• EXERCISE DIRECTIONS:
Retype all of the data word for word, without pictures.
------
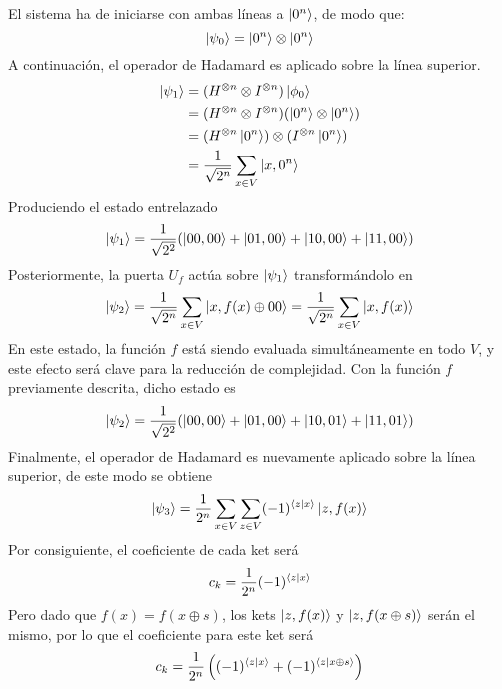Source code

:El sistema ha de iniciarse con ambas líneas a $\ket{0^n}$, de modo que:
%
$$ \ket{\psi_0} = \ket{0^n} \otimes \ket{0^n} $$
%
A continuación, el operador de Hadamard es aplicado sobre la línea superior.
%
\begin{equation}
\begin{split}
\ket{\psi_1} & = (H^{\otimes n} \otimes I^{\otimes n}) \ket{\phi_0} \\
	& = (H^{\otimes n} \otimes I^{\otimes n}) (\ket{0^n} \otimes \ket{0^n}) \\
	& = (H^{\otimes n} \ket{0^n}) \otimes (I^{\otimes n} \ket{0^n}) \\
	& = \frac{1}{\sqrt{2^n}} \sum_{x \in V} \ket{x, 0^n}
\end{split}
\end{equation}
%
Produciendo el estado entrelazado
%
\begin{equation}
\ket{\psi_1} = \frac{1}{\sqrt{2^2}} (\ket{00,00} + \ket{01,00} + \ket{10,00} + 
\ket{11,00})
\end{equation}
%
Posteriormente, la puerta $U_f$ actúa sobre $\ket{\psi_1}$ transformándolo en
%
\begin{equation}
\ket{\psi_2} = \frac{1}{\sqrt{2^n}} \sum_{x \in V} \ket{x, f(x) \oplus 00} = 
\frac{1}{\sqrt{2^n}} \sum_{x \in V} \ket{x, f(x)}
\end{equation}
%
En este estado, la función $f$ está siendo evaluada simultáneamente en todo $V$, 
y este efecto será clave para la reducción de complejidad. Con la función $f$ 
previamente descrita, dicho estado es
%
\begin{equation}
\ket{\psi_2} = \frac{1}{\sqrt{2^2}} (\ket{00,00} + \ket{01,00} + \ket{10,01} + 
\ket{11,01})
\end{equation}
%
Finalmente, el operador de Hadamard es nuevamente aplicado sobre la línea 
superior, de este modo se obtiene
\begin{equation}
\ket{\psi_3} = \frac{1}{2^n} \sum_{x \in V} \sum_{z \in V}
	(-1)^{\braket{z|x}} \ket{z, f(x)}
\end{equation}
%
Por consiguiente, el coeficiente de cada ket será
%
\begin{equation}
c_k = \frac{1}{2^n} (-1)^{\braket{z|x}}
\end{equation}
%
Pero dado que $f(x) = f(x \oplus s)$, los kets $\ket{z, f(x)}$ y $\ket{z, f(x 
\oplus s)}$ serán el mismo, por lo que el coeficiente para este ket será
%
\begin{equation}
c_k = \frac{1}{2^n} \left((-1)^{\braket{z|x}} + (-1)^{\braket{z|x \oplus 
s}}\right)
\end{equation}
------
• WRITTEN ANSWER:
Source code

:El sistema ha de iniciarse con ambas líneas a $\ket{0^n}$, de modo que:
%
$$ \ket{\psi_0} = \ket{0^n} \otimes \ket{0^n} $$
%
A continuación, el operador de Hadamard es aplicado sobre la línea superior.
%
\begin{equation}
\begin{split}
\ket{\psi_1} & = (H^{\otimes n} \otimes I^{\otimes n}) \ket{\phi_0} \\
	& = (H^{\otimes n} \otimes I^{\otimes n}) (\ket{0^n} \otimes \ket{0^n}) \\
	& = (H^{\otimes n} \ket{0^n}) \otimes (I^{\otimes n} \ket{0^n}) \\
	& = \frac{1}{\sqrt{2^n}} \sum_{x \in V} \ket{x, 0^n}
\end{split}
\end{equation}
%
Produciendo el estado entrelazado
%
\begin{equation}
\ket{\psi_1} = \frac{1}{\sqrt{2^2}} (\ket{00,00} + \ket{01,00} + \ket{10,00} + 
\ket{11,00})
\end{equation}
%
Posteriormente, la puerta $U_f$ actúa sobre $\ket{\psi_1}$ transformándolo en
%
\begin{equation}
\ket{\psi_2} = \frac{1}{\sqrt{2^n}} \sum_{x \in V} \ket{x, f(x) \oplus 00} = 
\frac{1}{\sqrt{2^n}} \sum_{x \in V} \ket{x, f(x)}
\end{equation}
%
En este estado, la función $f$ está siendo evaluada simultáneamente en todo $V$, 
y este efecto será clave para la reducción de complejidad. Con la función $f$ 
previamente descrita, dicho estado es
%
\begin{equation}
\ket{\psi_2} = \frac{1}{\sqrt{2^2}} (\ket{00,00} + \ket{01,00} + \ket{10,01} + 
\ket{11,01})
\end{equation}
%
Finalmente, el operador de Hadamard es nuevamente aplicado sobre la línea 
superior, de este modo se obtiene
\begin{equation}
\ket{\psi_3} = \frac{1}{2^n} \sum_{x \in V} \sum_{z \in V}
	(-1)^{\braket{z|x}} \ket{z, f(x)}
\end{equation}
%
Por consiguiente, el coeficiente de cada ket será
%
\begin{equation}
c_k = \frac{1}{2^n} (-1)^{\braket{z|x}}
\end{equation}
%
Pero dado que $f(x) = f(x \oplus s)$, los kets $\ket{z, f(x)}$ y $\ket{z, f(x 
\oplus s)}$ serán el mismo, por lo que el coeficiente para este ket será
%
\begin{equation}
c_k = \frac{1}{2^n} \left((-1)^{\braket{z|x}} + (-1)^{\braket{z|x \oplus 
s}}\right)
\end{equation}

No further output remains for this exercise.